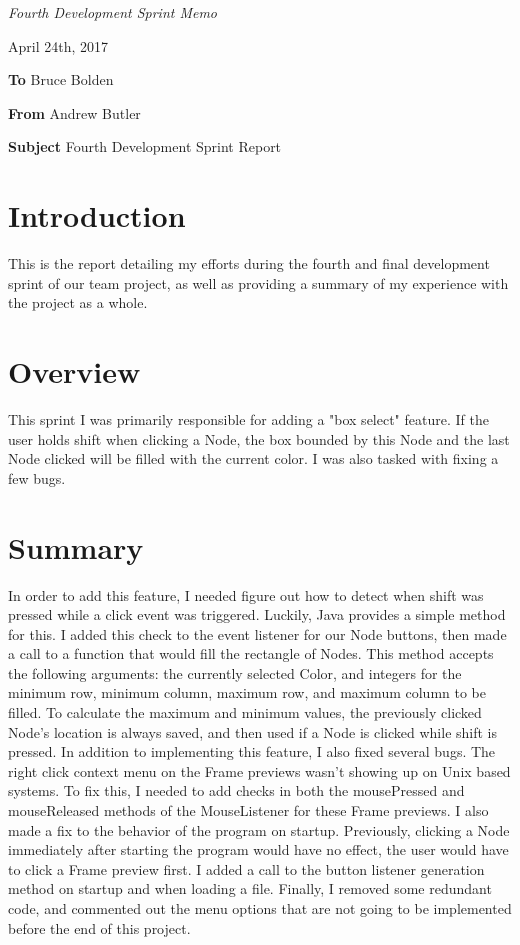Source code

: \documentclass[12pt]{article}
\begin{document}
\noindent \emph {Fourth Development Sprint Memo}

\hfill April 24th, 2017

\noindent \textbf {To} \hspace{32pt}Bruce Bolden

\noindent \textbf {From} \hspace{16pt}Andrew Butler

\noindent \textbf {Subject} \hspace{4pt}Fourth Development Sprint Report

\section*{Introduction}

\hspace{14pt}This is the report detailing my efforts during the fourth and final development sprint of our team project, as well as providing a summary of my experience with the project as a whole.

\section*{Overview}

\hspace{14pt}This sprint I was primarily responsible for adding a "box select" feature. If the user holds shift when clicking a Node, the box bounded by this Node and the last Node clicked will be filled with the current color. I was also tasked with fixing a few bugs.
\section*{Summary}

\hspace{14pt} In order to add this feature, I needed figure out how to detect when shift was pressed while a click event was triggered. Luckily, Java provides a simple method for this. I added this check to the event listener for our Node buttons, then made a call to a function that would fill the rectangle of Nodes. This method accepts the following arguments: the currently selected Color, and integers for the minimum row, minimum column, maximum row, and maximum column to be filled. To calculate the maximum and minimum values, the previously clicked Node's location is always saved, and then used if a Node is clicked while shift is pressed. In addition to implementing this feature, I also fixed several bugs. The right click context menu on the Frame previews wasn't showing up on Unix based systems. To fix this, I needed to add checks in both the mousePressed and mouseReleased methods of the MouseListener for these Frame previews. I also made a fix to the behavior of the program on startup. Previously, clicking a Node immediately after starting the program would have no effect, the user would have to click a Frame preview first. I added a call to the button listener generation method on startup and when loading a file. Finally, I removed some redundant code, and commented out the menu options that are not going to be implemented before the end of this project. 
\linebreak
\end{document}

==

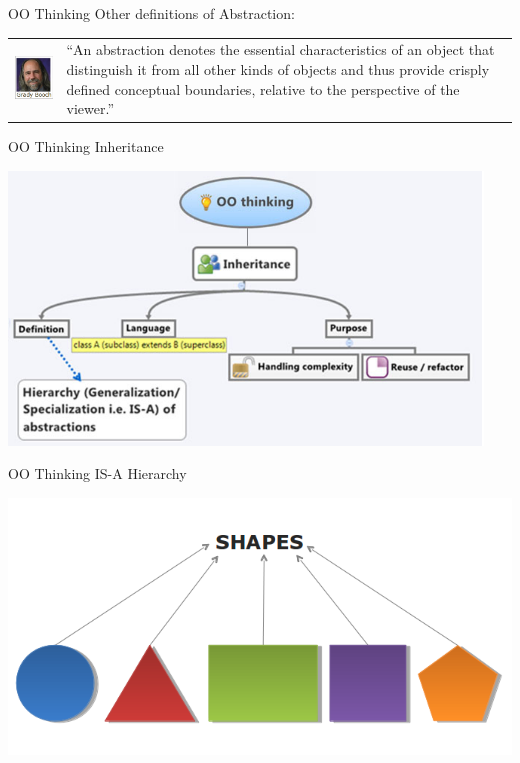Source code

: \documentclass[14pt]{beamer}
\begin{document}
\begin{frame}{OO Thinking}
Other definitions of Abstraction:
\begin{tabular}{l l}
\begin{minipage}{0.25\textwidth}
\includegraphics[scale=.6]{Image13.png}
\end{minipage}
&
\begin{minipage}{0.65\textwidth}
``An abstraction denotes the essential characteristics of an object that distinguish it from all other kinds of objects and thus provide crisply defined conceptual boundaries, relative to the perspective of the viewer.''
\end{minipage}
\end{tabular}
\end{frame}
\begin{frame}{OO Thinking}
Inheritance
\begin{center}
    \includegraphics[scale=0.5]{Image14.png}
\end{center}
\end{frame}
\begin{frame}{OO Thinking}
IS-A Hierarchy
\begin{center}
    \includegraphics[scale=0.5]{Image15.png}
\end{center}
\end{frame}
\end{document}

> _Task requirements_: Search the material above for "with". Copy each line that has it.

> _Your response_:
\hspace{14pt}This is the report detailing my efforts during the fourth and final development sprint of our team project, as well as providing a summary of my experience with the project as a whole.
\hspace{14pt}This sprint I was primarily responsible for adding a "box select" feature. If the user holds shift when clicking a Node, the box bounded by this Node and the last Node clicked will be filled with the current color. I was also tasked with fixing a few bugs.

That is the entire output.